I work with more and more traders on creating their own “upward spiral” – a process unique to the trader they can use to continuously improve.
It’s modeled after the system I created for myself years ago at a low point in my trading career.
I realized I didn’t need another idea for a strategy, I needed a process that, if I followed it, would make trading profits inevitable.
As I spoke to a trader recently about his process, it dawned on me that there was a critical piece of the puzzle that he was missing.
He had traded with a lot of emotions and wanted to get more systematic in his trading.
He started keeping a journal which is the foundation of any successful trader.

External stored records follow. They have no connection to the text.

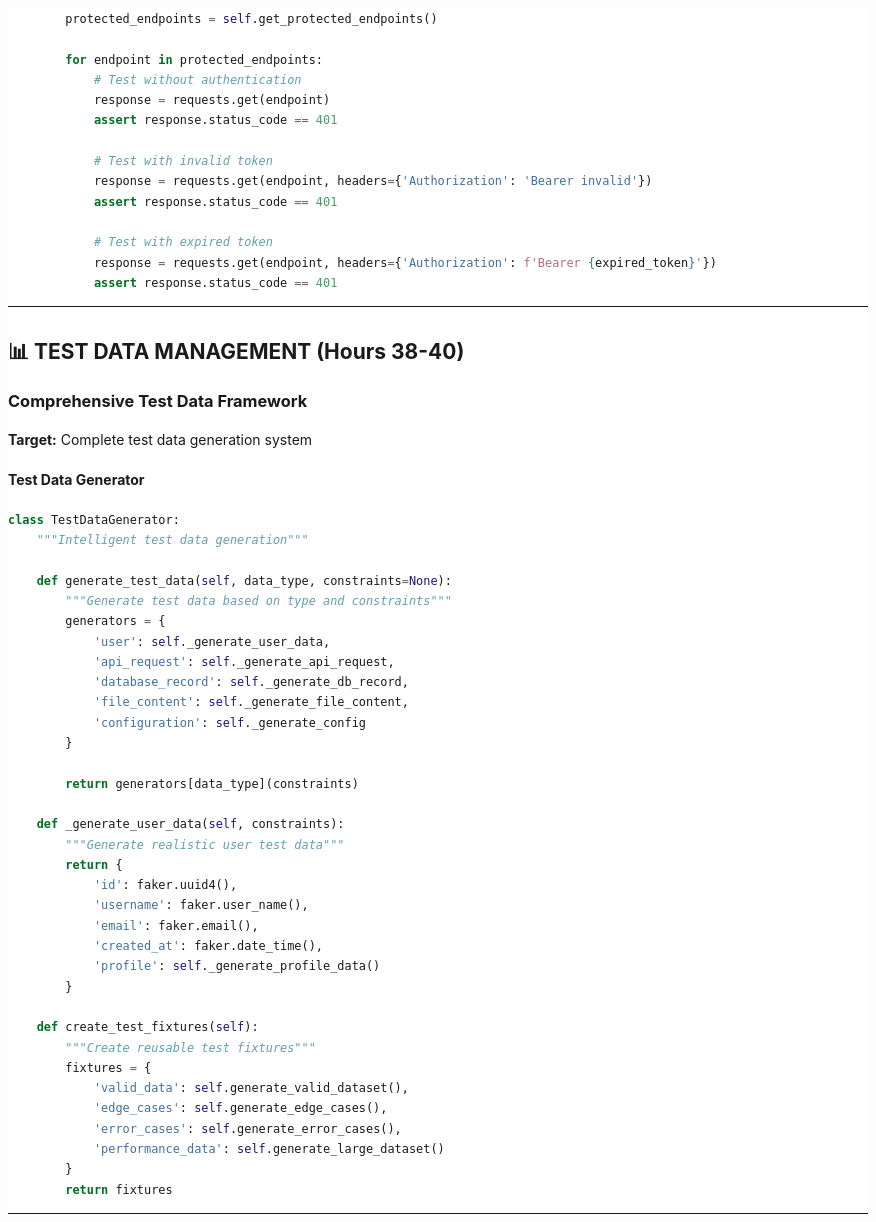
 ```python
        protected_endpoints = self.get_protected_endpoints()
        
        for endpoint in protected_endpoints:
            # Test without authentication
            response = requests.get(endpoint)
            assert response.status_code == 401
            
            # Test with invalid token
            response = requests.get(endpoint, headers={'Authorization': 'Bearer invalid'})
            assert response.status_code == 401
            
            # Test with expired token
            response = requests.get(endpoint, headers={'Authorization': f'Bearer {expired_token}'})
            assert response.status_code == 401
```

---

## 📊 TEST DATA MANAGEMENT (Hours 38-40)

### Comprehensive Test Data Framework

**Target:** Complete test data generation system

#### Test Data Generator
```python
class TestDataGenerator:
    """Intelligent test data generation"""
    
    def generate_test_data(self, data_type, constraints=None):
        """Generate test data based on type and constraints"""
        generators = {
            'user': self._generate_user_data,
            'api_request': self._generate_api_request,
            'database_record': self._generate_db_record,
            'file_content': self._generate_file_content,
            'configuration': self._generate_config
        }
        
        return generators[data_type](constraints)
    
    def _generate_user_data(self, constraints):
        """Generate realistic user test data"""
        return {
            'id': faker.uuid4(),
            'username': faker.user_name(),
            'email': faker.email(),
            'created_at': faker.date_time(),
            'profile': self._generate_profile_data()
        }
    
    def create_test_fixtures(self):
        """Create reusable test fixtures"""
        fixtures = {
            'valid_data': self.generate_valid_dataset(),
            'edge_cases': self.generate_edge_cases(),
            'error_cases': self.generate_error_cases(),
            'performance_data': self.generate_large_dataset()
        }
        return fixtures
```

---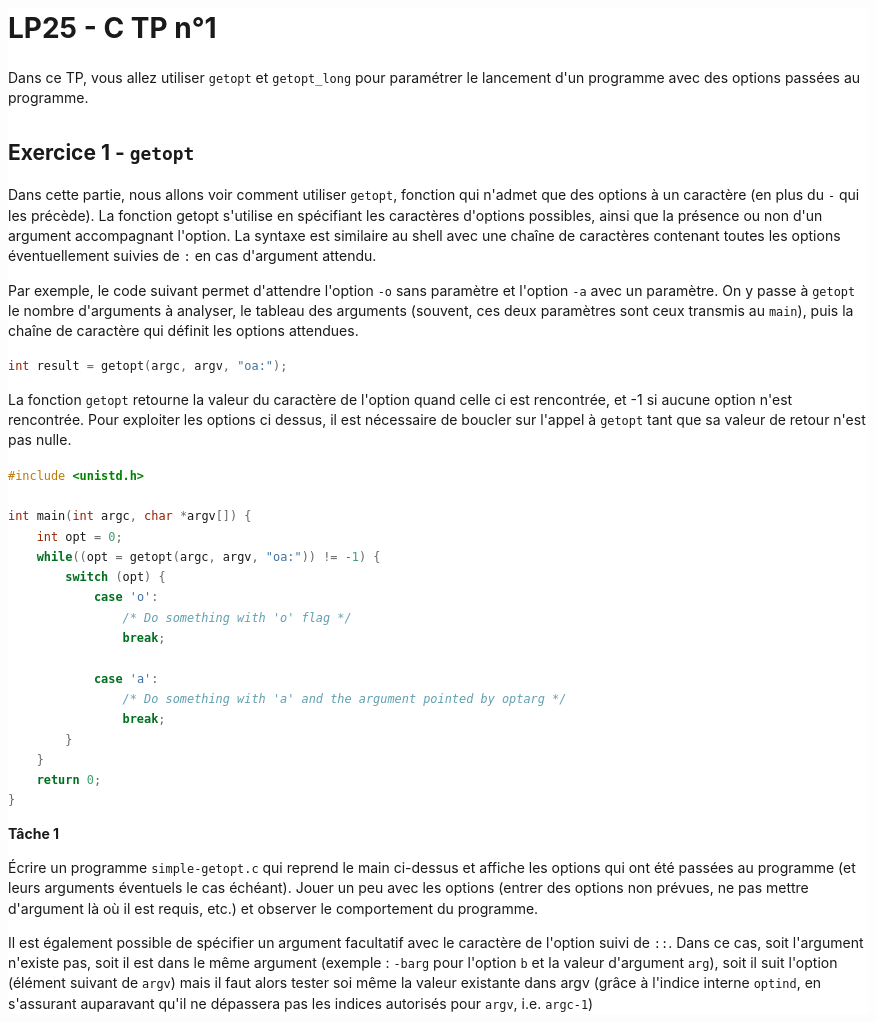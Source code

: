 # LP25 - C TP n°1

Dans ce TP, vous allez utiliser `getopt` et `getopt_long` pour paramétrer le lancement d'un programme avec des options passées au programme.

## Exercice 1 - `getopt`

Dans cette partie, nous allons voir comment utiliser `getopt`, fonction qui n'admet que des options à un caractère (en plus du `-` qui les précède). La fonction getopt s'utilise en spécifiant les caractères d'options possibles, ainsi que la présence ou non d'un argument accompagnant l'option. La syntaxe est similaire au shell avec une chaîne de caractères contenant toutes les options éventuellement suivies de `:` en cas d'argument attendu.

Par exemple, le code suivant permet d'attendre l'option `-o` sans paramètre et l'option `-a` avec un paramètre. On y passe à `getopt` le nombre d'arguments à analyser, le tableau des arguments (souvent, ces deux paramètres sont ceux transmis au `main`), puis la chaîne de caractère qui définit les options attendues.

```c
int result = getopt(argc, argv, "oa:");
```

La fonction `getopt` retourne la valeur du caractère de l'option quand celle ci est rencontrée, et -1 si aucune option n'est rencontrée. Pour exploiter les options ci dessus, il est nécessaire de boucler sur l'appel à `getopt` tant que sa valeur de retour n'est pas nulle.

```c
#include <unistd.h>

int main(int argc, char *argv[]) {
	int opt = 0;
	while((opt = getopt(argc, argv, "oa:")) != -1) {
		switch (opt) {
			case 'o':
				/* Do something with 'o' flag */
				break;
				
			case 'a':
				/* Do something with 'a' and the argument pointed by optarg */
				break;
		}
	}
	return 0;
}
```

**Tâche 1**

Écrire un programme `simple-getopt.c` qui reprend le main ci-dessus et affiche les options qui ont été passées au programme (et leurs arguments éventuels le cas échéant). Jouer un peu avec les options (entrer des options non prévues, ne pas mettre d'argument là où il est requis, etc.) et observer le comportement du programme.

Il est également possible de spécifier un argument facultatif avec le caractère de l'option suivi de `::`. Dans ce cas, soit l'argument n'existe pas, soit il est dans le même argument (exemple : `-barg` pour l'option `b` et la valeur d'argument `arg`), soit il suit l'option (élément suivant de `argv`) mais il faut alors tester soi même la valeur existante dans argv (grâce à l'indice interne `optind`, en s'assurant auparavant qu'il ne dépassera pas les indices autorisés pour `argv`, i.e. `argc-1`)
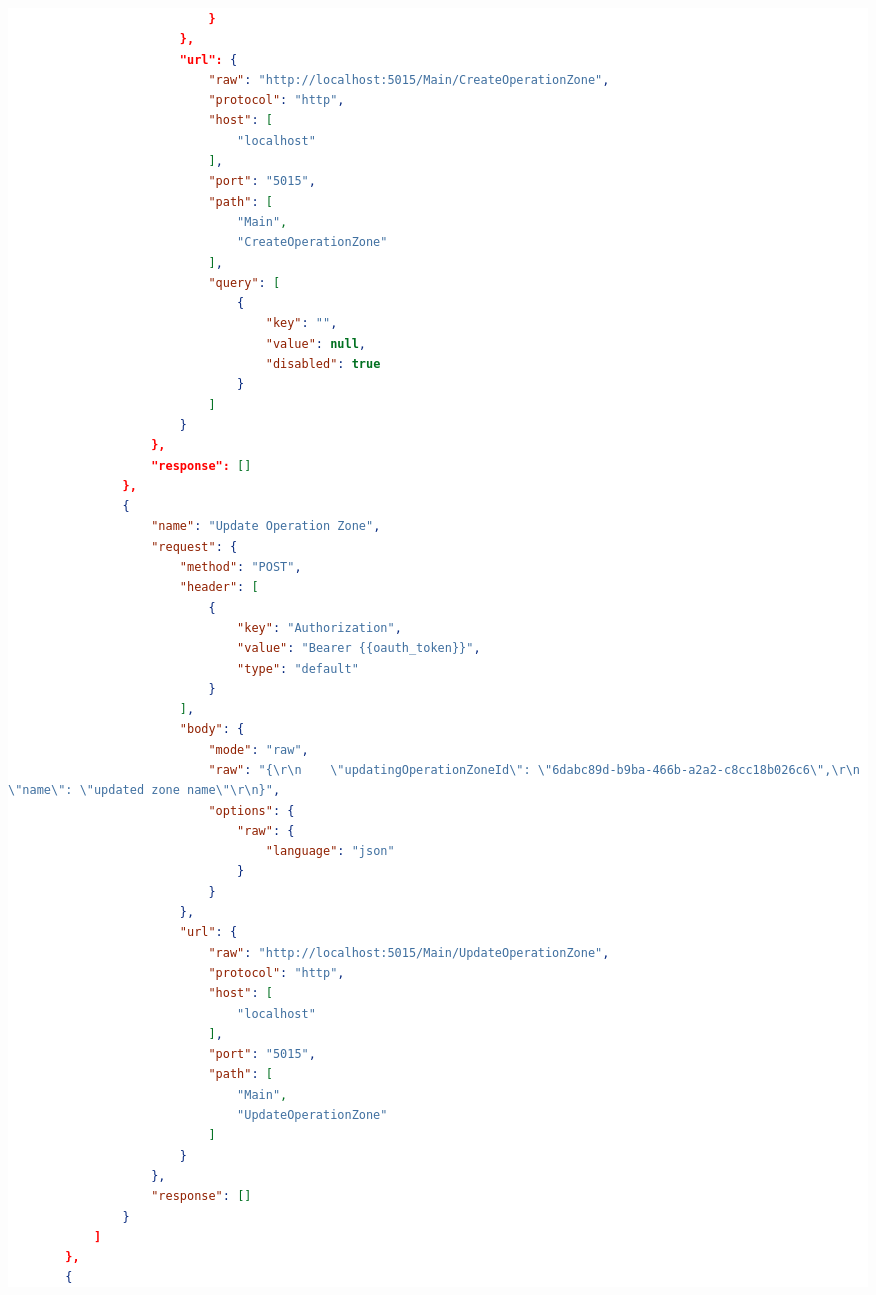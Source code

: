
 ```json
							}
						},
						"url": {
							"raw": "http://localhost:5015/Main/CreateOperationZone",
							"protocol": "http",
							"host": [
								"localhost"
							],
							"port": "5015",
							"path": [
								"Main",
								"CreateOperationZone"
							],
							"query": [
								{
									"key": "",
									"value": null,
									"disabled": true
								}
							]
						}
					},
					"response": []
				},
				{
					"name": "Update Operation Zone",
					"request": {
						"method": "POST",
						"header": [
							{
								"key": "Authorization",
								"value": "Bearer {{oauth_token}}",
								"type": "default"
							}
						],
						"body": {
							"mode": "raw",
							"raw": "{\r\n    \"updatingOperationZoneId\": \"6dabc89d-b9ba-466b-a2a2-c8cc18b026c6\",\r\n    \"name\": \"updated zone name\"\r\n}",
							"options": {
								"raw": {
									"language": "json"
								}
							}
						},
						"url": {
							"raw": "http://localhost:5015/Main/UpdateOperationZone",
							"protocol": "http",
							"host": [
								"localhost"
							],
							"port": "5015",
							"path": [
								"Main",
								"UpdateOperationZone"
							]
						}
					},
					"response": []
				}
			]
		},
		{
```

He had a coherent strategy and was executing it.
He started seeing definite improvement.
So far so good.
But I realized though that he could be so much better if he added just one important step to his process.
It’s something that has been second nature for me – something that I internalized so long ago that it seems obvious to me.
But he was completely missing it.
What is it?
A feedback loop for finding trades that you didn’t take, but you should have.
Simply journaling all the trades you DO take won’t give you any information on the trades you DON’T take.
Without a process for identifying the trades you didn’t take, you’re only seeing a small part of what you have to see to get better.
Once you work this step into your routine, light bulbs will start going off in your head.
“Wait – how did I miss THAT profitable trade?”
That feeling can be frustrating at first, but when you start doing this regularly it becomes motivating.
It’s exactly the kind of motivation that will eventually yield profitable trades.